Aim of the exercise: Show every line of the data that contains the string "mejora".

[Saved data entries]
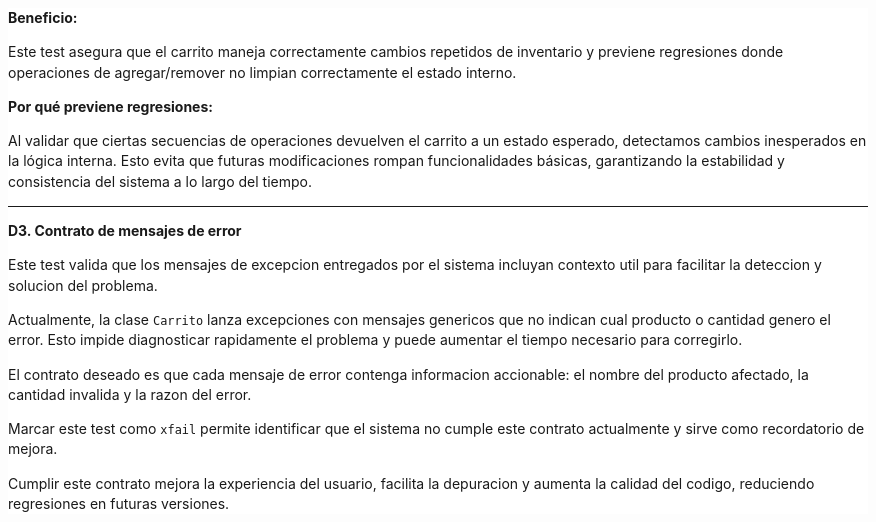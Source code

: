 **Beneficio:**

Este test asegura que el carrito maneja correctamente cambios repetidos de inventario y previene regresiones donde operaciones de agregar/remover no limpian correctamente el estado interno.

**Por qué previene regresiones:**

Al validar que ciertas secuencias de operaciones devuelven el carrito a un estado esperado, detectamos cambios inesperados en la lógica interna. Esto evita que futuras modificaciones rompan funcionalidades básicas, garantizando la estabilidad y consistencia del sistema a lo largo del tiempo.

---

**D3. Contrato de mensajes de error**

Este test valida que los mensajes de excepcion entregados por el sistema incluyan contexto util para facilitar la deteccion y solucion del problema.

Actualmente, la clase `Carrito` lanza excepciones con mensajes genericos que no indican cual producto o cantidad genero el error. Esto impide diagnosticar rapidamente el problema y puede aumentar el tiempo necesario para corregirlo.

El contrato deseado es que cada mensaje de error contenga informacion accionable: el nombre del producto afectado, la cantidad invalida y la razon del error.

Marcar este test como `xfail` permite identificar que el sistema no cumple este contrato actualmente y sirve como recordatorio de mejora.

Cumplir este contrato mejora la experiencia del usuario, facilita la depuracion y aumenta la calidad del codigo, reduciendo regresiones en futuras versiones.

Response to the task:
Marcar este test como `xfail` permite identificar que el sistema no cumple este contrato actualmente y sirve como recordatorio de mejora.
Cumplir este contrato mejora la experiencia del usuario, facilita la depuracion y aumenta la calidad del codigo, reduciendo regresiones en futuras versiones.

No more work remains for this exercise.